Hello Again, I hope this is my last post before I get swab results back; I know I should just wait, but the uncertainty is making me completely crazy. I have a question about whether genital HSV could be transmitted via fingering or momentary superficial contact. Specifically (and I apologize for the graphic detail, but I really want information!):
1) If my partner happened to be having a genital outbreak (I don't think he was, but it was dark) or asymptomatically shedding, momentarily touched his penis (to adjust himself, not to masturbate), and then fingered me, could that transmit the virus? If it is even theoretically possible, would he have had to make solid contact not just with his penis, but directly with an open sore, in order for that to occur?
I know that the virus only lives about 10 seconds once it's out of its "zone," but it probably wouldn't take 10 whole seconds to move his hand from his penis to my vaginal area.
2) I have read that generally at least some degree of rubbing/friction is necessary to transmit the virus. If the tip of my partner's penis (on which I felt no bumps of any kind) came into superficial contact with my vaginal area for a brief second while he was repositioning himself, is there a risk of exposure in that?

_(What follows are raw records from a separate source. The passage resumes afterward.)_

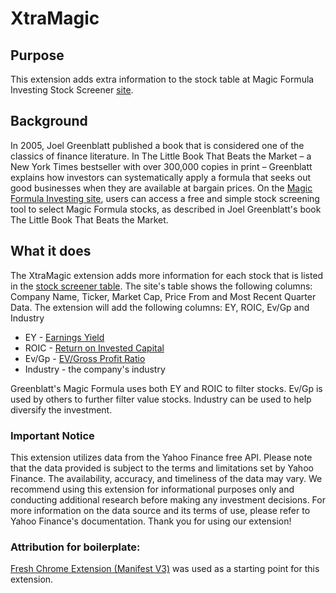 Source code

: # XtraMagic

## Purpose
This extension adds extra information to the stock table at Magic Formula Investing Stock Screener 
[site](https://www.magicformulainvesting.com/).

## Background
In 2005, Joel Greenblatt published a book that is considered one of the classics of finance literature. In The 
Little Book That Beats the Market – a New York Times bestseller with over 300,000 copies in print – Greenblatt explains 
how investors can systematically apply a formula that seeks out good businesses when they are available at bargain prices.
On the [Magic Formula Investing site](https://www.magicformulainvesting.com), users can access a free and simple stock 
screening tool to select Magic Formula stocks, as described in Joel Greenblatt's book The Little Book That Beats the 
Market.

## What it does
The XtraMagic extension adds more information for each stock that is listed in the [stock screener table](https://www.magicformulainvesting.com/Screening/StockScreening).
The site's table shows the following columns: Company Name, Ticker, Market Cap, Price From and Most Recent Quarter Data.
The extension will add the following columns: EY, ROIC, Ev/Gp and Industry
* EY - [Earnings Yield](https://www.investopedia.com/terms/e/earningsyield.asp)
* ROIC - [Return on Invested Capital](https://www.investopedia.com/terms/r/returnoninvestmentcapital.asp)
* Ev/Gp - [EV/Gross Profit Ratio](https://corporatefinanceinstitute.com/resources/valuation/ev-gross-profit-ratio/)
* Industry - the company's industry

Greenblatt's Magic Formula uses both EY and ROIC to filter stocks. Ev/Gp is used by others to further filter value stocks.
Industry can be used to help diversify the investment.

### Important Notice
This extension utilizes data from the Yahoo Finance free API. Please note that the data provided is subject to the 
terms and limitations set by Yahoo Finance. The availability, accuracy, and timeliness of the data may vary. 
We recommend using this extension for informational purposes only and conducting additional research before making any 
investment decisions. For more information on the data source and its terms of use, please refer to Yahoo Finance's 
documentation. Thank you for using our extension!

### Attribution for boilerplate:
[Fresh Chrome Extension (Manifest V3)](https://github.com/llagerlof/fresh-chrome-extension) was used as a starting point for this extension.
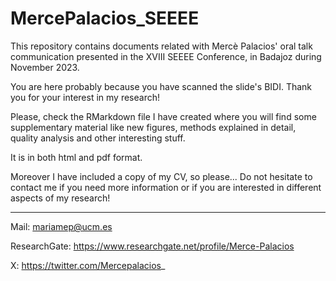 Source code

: # MercePalacios_SEEEE
This repository contains documents related with Mercè Palacios' oral talk communication presented in the XVIII SEEEE Conference, in Badajoz during November 2023.

You are here probably because you have scanned the slide's BIDI. Thank you for your interest in my research!




Please, check the RMarkdown file I have created where you will find some supplementary material like new figures, methods explained in detail, quality analysis and other interesting stuff.

It is in both html and pdf format.

Moreover I have included a copy of my CV, so please...
Do not hesitate to contact me if you need more information or if you are interested in different aspects of my research!

------------------------------------------
Mail: mariamep@ucm.es

ResearchGate: https://www.researchgate.net/profile/Merce-Palacios

X: https://twitter.com/Mercepalacios_
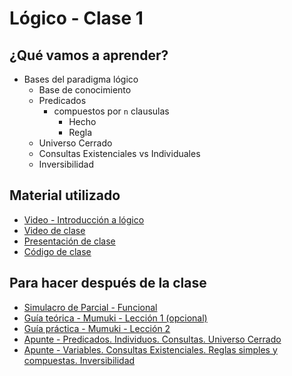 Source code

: # Lógico - Clase 1

## ¿Qué vamos a aprender?

* Bases del paradigma lógico
  * Base de conocimiento
  * Predicados
    * compuestos por `n` clausulas
      * Hecho
      * Regla
  * Universo Cerrado
  * Consultas Existenciales vs Individuales
  * Inversibilidad

## Material utilizado

* [Video - Introducción a lógico](https://www.youtube.com/watch?v=4M-lzIOhVbI)
* [Video de clase](https://www.youtube.com/watch?v=ALbD8hYF9bg)
* [Presentación de clase](https://docs.google.com/presentation/d/1dd4obXeEN2_dOmTeXOap3F1PXUILaNCEPfEoS071cDU)
* [Código de clase](https://github.com/pdep-st/seguimiento/blob/main/seguimiento/2022/logico/practica/clase1.pl)

## Para hacer después de la clase

* [Simulacro de Parcial - Funcional](https://docs.google.com/document/d/1TR3bF5tE9VEp9pdOv4uCdPcMPhqBC1Y034iNS7p4vI0/edit)
* [Guía teórica - Mumuki - Lección 1 (opcional)](https://mumuki.io/pdep-utn/lessons/699-programacion-logica-hechos-y-reglas)
* [Guía práctica - Mumuki - Lección 2](https://mumuki.io/pdep-utn/lessons/700-programacion-logica-practica-hechos-y-reglas)
* [Apunte - Predicados. Individuos. Consultas. Universo Cerrado](https://docs.google.com/document/d/1fTYHcILOkEsfTW5DOcghDSau3pQ6Q2AXlM0iwkB5L4E/edit?usp=sharing)
* [Apunte - Variables. Consultas Existenciales. Reglas simples y compuestas. Inversibilidad](https://docs.google.com/document/d/1YDsnBkCOz3bXR3dwvyMcSV9Ui0ATP5fojDwvmu6Rqss/edit?usp=sharing) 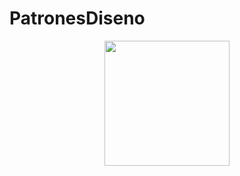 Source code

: # PatronesDiseno
<p align="center">
  <img src="https://github.com/thompsonemerson/thompsonemerson/raw/master/cover-thompson.png" height="200"/>
</p>
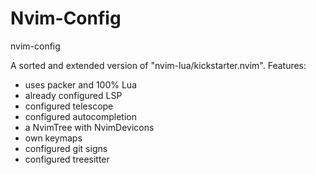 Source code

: # Nvim-Config
nvim-config
 
A sorted and extended version of "nvim-lua/kickstarter.nvim".
Features:
- uses packer and 100% Lua
- already configured LSP
- configured telescope
- configured autocompletion
- a NvimTree with NvimDevicons
- own keymaps
- configured git signs
- configured treesitter


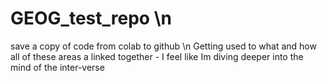 # GEOG_test_repo \n
save a copy of code from colab to github \n
Getting used to what and how all of these areas a linked together - I feel like Im diving deeper into the mind of the inter-verse
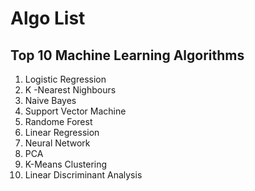 # Algo List

## **Top 10 Machine Learning Algorithms**

1. Logistic Regression
2. K -Nearest Nighbours
3. Naive Bayes
4. Support Vector Machine  
5. Randome Forest
6. Linear Regression
7. Neural Network
8. PCA
9. K-Means Clustering
10. Linear Discriminant Analysis

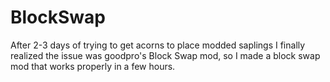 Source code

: # BlockSwap

After 2-3 days of trying to get acorns to place modded saplings I finally realized the issue was goodpro's Block Swap mod, so I made a block swap mod that works properly in a few hours.

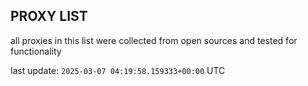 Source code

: ## PROXY LIST

all proxies in this list were collected from open sources and tested for functionality

last update: `2025-03-07 04:19:58.159333+00:00` UTC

I simply cannot recall every movement that my partner or I made, but the enounter I am concerned about (described in my previous post
http://www.medhelp.org/posts/Herpes/HSV1-HSV2-Transmission/show/2682998#post_12987185) involved significant reciprocal mouth-genital and hand-genital contact, but not genital-genital contact (I think none, but now that I am replaying it I just can't remember if there was a split-second touch). I understand that this poses an HSV-1 risk, but I had not considered the fingering or the possible "switch-positions" contact to be a risk and now I am incredibly worried about any possible risk for HSV-2 transmission.
Thank you, and I apologize for so many questions before I even have results, but I am beyond my ability to tolerate the anxiety at this point.